Issue 2 04.13.07

KILLING FETUSES, BUSINESS
AS USUAL.

Written by R. D. Parsons to
The New York Review of Books,
January 17, 2007.


To the Editor:
One generally refrains from adding two cents to a kitty into which others have deposited $20 bills. However, vis a vis the exchange between Michael Sander and Thomas Nagel (“The Case for Liberalism: An Exchange,” October 5, 2006) I wonder if I might be permitted a question and a couple of observations.

The disagreement between the learned gentlemen seems to revolve around the question of whether the moral status of the fetus does or does not bear on liberals’ ability to defend the right of abortion in the face of religious claims that it does. Query why the right to abortion cannot be defended on the grounds that the state cannot properly (morally) kill the unborn in pursuit of an ostensibly greater good if it denies that right to its individual citizens?

We already accept the killing of children and fetuses. We accept killing them whenever the state regards its interests to be in conflict with the right of the child or potential child to live. We accept killing them both through the “natural” consequences of the pursuit of our economic and political self-interest and, directly, when we bomb or fire into any area where children or pregnant women live. It would seem that the real challenge for liberals in defending abortion rights is to confront abortion opponents (by which I mean those who believe there is never—or only in cases of life and death—any justification for terminating a viable pregnancy) with the facts of life they bracket from their arguments.
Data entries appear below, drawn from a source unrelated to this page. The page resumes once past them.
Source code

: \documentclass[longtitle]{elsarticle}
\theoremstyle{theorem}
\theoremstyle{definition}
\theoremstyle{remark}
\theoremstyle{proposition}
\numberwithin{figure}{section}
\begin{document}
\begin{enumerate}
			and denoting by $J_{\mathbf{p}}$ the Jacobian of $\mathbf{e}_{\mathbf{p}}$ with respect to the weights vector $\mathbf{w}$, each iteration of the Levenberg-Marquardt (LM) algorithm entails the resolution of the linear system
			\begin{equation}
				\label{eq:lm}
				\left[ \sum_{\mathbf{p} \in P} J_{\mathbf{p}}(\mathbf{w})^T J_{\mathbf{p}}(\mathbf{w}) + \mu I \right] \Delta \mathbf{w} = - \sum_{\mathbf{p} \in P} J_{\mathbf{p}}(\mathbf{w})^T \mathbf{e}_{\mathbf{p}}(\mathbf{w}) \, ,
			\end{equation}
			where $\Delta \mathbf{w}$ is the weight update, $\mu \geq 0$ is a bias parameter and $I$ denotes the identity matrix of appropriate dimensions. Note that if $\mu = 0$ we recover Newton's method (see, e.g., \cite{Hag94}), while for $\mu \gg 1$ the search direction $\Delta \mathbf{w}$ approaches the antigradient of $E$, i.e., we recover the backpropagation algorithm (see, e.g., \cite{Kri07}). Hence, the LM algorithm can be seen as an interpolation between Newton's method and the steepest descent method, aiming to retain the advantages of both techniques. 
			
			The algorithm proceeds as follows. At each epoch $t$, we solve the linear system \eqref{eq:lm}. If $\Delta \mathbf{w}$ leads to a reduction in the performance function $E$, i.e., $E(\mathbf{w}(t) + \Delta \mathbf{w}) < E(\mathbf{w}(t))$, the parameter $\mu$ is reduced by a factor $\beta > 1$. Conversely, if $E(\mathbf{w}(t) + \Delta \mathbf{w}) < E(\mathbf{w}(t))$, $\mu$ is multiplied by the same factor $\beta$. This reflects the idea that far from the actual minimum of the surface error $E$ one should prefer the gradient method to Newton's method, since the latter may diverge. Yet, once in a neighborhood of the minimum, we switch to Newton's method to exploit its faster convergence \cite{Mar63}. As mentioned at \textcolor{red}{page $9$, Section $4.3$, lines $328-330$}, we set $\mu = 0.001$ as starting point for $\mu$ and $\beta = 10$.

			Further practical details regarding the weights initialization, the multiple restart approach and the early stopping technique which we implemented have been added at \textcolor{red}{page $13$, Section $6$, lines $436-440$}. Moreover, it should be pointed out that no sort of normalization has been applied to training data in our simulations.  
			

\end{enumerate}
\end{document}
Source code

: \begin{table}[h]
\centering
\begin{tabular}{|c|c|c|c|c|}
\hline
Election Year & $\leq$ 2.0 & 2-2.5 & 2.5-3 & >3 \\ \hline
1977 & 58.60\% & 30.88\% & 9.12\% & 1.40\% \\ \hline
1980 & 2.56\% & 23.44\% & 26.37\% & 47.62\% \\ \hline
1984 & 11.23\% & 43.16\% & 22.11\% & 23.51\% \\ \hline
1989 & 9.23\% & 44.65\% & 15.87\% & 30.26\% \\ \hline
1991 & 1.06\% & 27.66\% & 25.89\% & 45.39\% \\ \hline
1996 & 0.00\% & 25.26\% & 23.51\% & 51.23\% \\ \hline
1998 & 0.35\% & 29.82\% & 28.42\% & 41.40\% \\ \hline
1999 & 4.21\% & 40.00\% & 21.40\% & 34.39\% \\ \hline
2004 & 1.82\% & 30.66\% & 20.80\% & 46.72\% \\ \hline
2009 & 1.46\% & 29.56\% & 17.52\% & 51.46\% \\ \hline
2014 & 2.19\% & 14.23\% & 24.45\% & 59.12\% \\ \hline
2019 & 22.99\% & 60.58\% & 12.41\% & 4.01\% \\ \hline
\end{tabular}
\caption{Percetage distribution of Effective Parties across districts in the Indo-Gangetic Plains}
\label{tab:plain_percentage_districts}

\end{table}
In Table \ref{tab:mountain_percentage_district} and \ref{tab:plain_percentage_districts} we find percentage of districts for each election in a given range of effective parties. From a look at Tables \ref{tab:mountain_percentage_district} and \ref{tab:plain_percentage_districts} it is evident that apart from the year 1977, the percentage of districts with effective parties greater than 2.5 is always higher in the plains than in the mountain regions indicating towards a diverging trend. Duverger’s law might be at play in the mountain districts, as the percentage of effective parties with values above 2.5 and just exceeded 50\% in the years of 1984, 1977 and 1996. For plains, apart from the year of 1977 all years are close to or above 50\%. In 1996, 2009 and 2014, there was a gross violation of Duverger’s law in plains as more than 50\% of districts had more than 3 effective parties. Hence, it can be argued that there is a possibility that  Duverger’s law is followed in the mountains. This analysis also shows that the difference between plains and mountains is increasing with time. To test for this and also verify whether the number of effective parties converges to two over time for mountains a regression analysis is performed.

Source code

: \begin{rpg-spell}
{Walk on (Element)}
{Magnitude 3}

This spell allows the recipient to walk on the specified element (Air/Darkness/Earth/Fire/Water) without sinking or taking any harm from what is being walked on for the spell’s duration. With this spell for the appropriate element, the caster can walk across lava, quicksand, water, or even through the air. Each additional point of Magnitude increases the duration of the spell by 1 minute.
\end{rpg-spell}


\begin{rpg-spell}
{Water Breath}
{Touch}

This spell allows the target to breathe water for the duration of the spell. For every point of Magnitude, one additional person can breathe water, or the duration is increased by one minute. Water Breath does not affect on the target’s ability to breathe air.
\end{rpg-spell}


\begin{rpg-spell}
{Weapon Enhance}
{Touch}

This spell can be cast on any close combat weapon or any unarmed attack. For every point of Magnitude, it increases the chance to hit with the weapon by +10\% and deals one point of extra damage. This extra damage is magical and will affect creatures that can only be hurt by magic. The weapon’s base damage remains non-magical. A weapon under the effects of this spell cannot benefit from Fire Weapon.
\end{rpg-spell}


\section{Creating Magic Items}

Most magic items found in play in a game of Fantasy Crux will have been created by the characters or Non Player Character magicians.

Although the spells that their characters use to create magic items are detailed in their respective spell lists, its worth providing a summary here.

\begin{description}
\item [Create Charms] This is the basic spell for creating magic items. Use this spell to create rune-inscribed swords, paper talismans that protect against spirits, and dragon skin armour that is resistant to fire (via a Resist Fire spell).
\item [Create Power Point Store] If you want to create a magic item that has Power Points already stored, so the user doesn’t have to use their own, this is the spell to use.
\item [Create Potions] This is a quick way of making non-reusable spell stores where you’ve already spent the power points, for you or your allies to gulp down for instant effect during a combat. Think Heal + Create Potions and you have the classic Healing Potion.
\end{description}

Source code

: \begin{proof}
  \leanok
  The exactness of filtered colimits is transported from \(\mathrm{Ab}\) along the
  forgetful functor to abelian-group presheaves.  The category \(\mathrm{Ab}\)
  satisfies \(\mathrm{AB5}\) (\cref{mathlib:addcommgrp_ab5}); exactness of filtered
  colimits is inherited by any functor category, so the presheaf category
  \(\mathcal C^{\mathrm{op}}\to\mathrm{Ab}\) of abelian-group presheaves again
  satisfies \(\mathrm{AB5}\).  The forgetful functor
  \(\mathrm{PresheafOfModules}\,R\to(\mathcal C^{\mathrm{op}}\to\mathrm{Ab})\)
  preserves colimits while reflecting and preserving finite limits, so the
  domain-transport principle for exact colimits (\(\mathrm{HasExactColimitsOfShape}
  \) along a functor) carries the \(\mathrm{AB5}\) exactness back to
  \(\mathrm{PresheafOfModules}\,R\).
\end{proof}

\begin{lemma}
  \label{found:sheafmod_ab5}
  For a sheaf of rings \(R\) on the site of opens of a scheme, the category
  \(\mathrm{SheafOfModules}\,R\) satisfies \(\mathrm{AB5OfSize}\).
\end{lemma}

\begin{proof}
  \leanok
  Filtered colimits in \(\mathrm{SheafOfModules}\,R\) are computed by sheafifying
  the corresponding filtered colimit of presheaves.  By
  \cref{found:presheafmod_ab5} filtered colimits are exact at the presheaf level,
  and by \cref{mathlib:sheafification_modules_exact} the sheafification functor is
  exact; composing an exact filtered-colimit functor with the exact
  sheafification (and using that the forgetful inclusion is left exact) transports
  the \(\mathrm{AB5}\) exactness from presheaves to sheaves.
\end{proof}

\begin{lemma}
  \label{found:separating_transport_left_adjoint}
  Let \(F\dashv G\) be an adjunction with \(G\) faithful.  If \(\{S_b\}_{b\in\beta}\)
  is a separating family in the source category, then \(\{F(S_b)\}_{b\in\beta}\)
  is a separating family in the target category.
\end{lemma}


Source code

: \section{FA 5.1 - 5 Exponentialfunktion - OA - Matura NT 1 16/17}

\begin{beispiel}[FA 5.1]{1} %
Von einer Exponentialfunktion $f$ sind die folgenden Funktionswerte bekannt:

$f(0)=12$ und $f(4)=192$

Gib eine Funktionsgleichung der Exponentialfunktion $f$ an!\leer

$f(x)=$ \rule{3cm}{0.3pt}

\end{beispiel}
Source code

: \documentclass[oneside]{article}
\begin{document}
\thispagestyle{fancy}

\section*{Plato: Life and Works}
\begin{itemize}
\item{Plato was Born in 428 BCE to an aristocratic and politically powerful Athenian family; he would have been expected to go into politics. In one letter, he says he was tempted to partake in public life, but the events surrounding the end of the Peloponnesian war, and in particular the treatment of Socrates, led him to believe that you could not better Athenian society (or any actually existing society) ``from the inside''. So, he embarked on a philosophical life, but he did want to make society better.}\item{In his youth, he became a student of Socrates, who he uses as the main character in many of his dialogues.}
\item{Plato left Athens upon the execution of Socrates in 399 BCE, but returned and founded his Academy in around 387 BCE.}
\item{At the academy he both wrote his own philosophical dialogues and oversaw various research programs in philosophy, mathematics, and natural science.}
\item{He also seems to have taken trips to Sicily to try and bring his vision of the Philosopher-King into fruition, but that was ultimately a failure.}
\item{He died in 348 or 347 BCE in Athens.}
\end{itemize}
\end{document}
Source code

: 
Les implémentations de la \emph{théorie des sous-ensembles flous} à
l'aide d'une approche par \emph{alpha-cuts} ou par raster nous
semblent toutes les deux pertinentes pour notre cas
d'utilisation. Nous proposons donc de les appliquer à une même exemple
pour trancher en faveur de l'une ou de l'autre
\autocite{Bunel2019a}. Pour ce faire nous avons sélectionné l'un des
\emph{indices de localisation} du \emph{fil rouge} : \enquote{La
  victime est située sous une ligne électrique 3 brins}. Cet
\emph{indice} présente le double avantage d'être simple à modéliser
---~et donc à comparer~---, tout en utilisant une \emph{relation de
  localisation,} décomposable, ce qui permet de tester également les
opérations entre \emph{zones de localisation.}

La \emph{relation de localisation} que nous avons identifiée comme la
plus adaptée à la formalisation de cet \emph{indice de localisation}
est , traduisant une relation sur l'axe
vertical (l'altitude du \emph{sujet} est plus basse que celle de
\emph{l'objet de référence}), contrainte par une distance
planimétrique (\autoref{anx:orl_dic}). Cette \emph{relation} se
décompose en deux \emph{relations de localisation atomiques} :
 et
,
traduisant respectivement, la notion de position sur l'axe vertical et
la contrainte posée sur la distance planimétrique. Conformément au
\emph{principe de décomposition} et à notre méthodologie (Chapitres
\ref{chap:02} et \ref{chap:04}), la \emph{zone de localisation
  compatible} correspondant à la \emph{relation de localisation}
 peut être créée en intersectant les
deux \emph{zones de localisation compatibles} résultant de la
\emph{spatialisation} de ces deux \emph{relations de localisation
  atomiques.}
Emotional prejudices are not moral principles. Yet most who object to abortion on “moral” grounds are moved to outrage only when a woman makes the decision to end a pregnancy, not when a state or agents of the state’s interests take actions that result in the same end. It would seem that the principles of justice that define our basic rights and liberties ought to be neutral with respect to substantive moral and religious controversies so long as citizens of the state hold themselves harmless from moral judgment on account of what the state does in their name. Thomas Nagel’s concern that other values may, in some cases, overpower that of liberal equality ought to be moot. The conviction on “religious” grounds that abortion is never acceptable cannot be accepted as a moral position unless those who claim it are willing to hold the state to the same standards they wish to impose on individual women. It is not a moral principle when you are content to benefit from something you forbid others to do.

—R. D. Parsons
Raleigh, NC


 

 

GENERALS FOR PEACE.
Written by Judith Schonebaum to
The Los Angeles Times,
December 31, 2006.


To the editor:
Now that we’ve heard how the great war leaders would handle Iraq (“Four War Leaders in History,” Friday, Dec. 29, 2006), how about equal time for the “generals” of peace? I’d like to see articles about what Gandhi, Jesus, Martin Luther King, Jr. or Paul Wellstone would have done take up a whole op-ed page—people who actually made seemingly impossible conflicts better—without killing anyone, taking land, freedom or dignity. We’ve heard from the administration that all options are on the table to fix this mess, but I don’t believe it. There has not been one word about the option of working as hard for peace as they do for war. They just keep trying to convince us that we can shop our way out of this one.

At the start of the New Year and the imminent passing of our 3,000th service personnel, I have to ask—what have we become—what kind of people are we?

—Judith Schonebaum
Idyllwild, CA

EDITOR’S NOTE:
This is a response to four historians’ conjectures on how George Washington, Julius Caesar, Ghengis Khan and Abraham Lincoln would have handled the Iraq war.